Outgoing Labour MEP Emer Costello all but conceded defeat early in the evening. “It’s disappointing and it certainly looks like it’s going to be a hill that’s maybe a little bit too steep to climb,” she said of her poll.

She said Boylan’s performance was a protest vote.

“This election is very much about a protest. Certainly people are hurting and people were very much focused on local issues. When people come out to protest there are invariably people who will top the poll in this way,” she said.

She said Labour needed time to reflect on the party’s performance both in Dublin and across the country. “I think that what we need to do is to sit back and analyse all of this when we have all of the figures,” she said.

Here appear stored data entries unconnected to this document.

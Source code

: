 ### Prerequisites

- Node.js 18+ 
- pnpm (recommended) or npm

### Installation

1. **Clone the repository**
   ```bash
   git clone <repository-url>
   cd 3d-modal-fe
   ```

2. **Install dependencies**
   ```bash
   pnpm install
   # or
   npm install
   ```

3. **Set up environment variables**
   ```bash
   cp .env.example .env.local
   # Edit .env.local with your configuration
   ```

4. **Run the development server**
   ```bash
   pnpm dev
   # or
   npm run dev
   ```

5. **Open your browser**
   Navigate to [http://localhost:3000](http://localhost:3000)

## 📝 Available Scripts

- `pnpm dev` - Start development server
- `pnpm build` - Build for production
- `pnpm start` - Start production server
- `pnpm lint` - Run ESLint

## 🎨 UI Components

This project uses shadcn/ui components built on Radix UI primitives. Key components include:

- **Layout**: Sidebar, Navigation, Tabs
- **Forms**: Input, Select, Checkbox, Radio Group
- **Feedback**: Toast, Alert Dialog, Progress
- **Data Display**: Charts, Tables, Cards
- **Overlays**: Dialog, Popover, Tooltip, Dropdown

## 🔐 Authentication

Mary Fitzpatrick, a Dublin city councillor who opted not to defend her council seat but to concentrate solely on her Euro bid, was cautious about her chances of taking the last seat.

“This was always going to be a huge challenge. We haven’t won a seat since 2004 and if you go back to that time there was more than 20 Fianna Fáil TDs in Dublin and there were four seats available at a European level. So I’m delighted to be in contention,” she said.

Ms Fitzpatrick said that she was surprised by the scale of support for Ms Boylan and said it made the election of centrist party representatives all the more important, saying what was needed was “not strong extremist representation, not people who are going out to Europe to either just protest and be negative”.

On her own party’s future in the capital, she said: “We always said it was a 10-year recovery programme in Dublin none of us were ever deluded about it and we are going to continue to build.”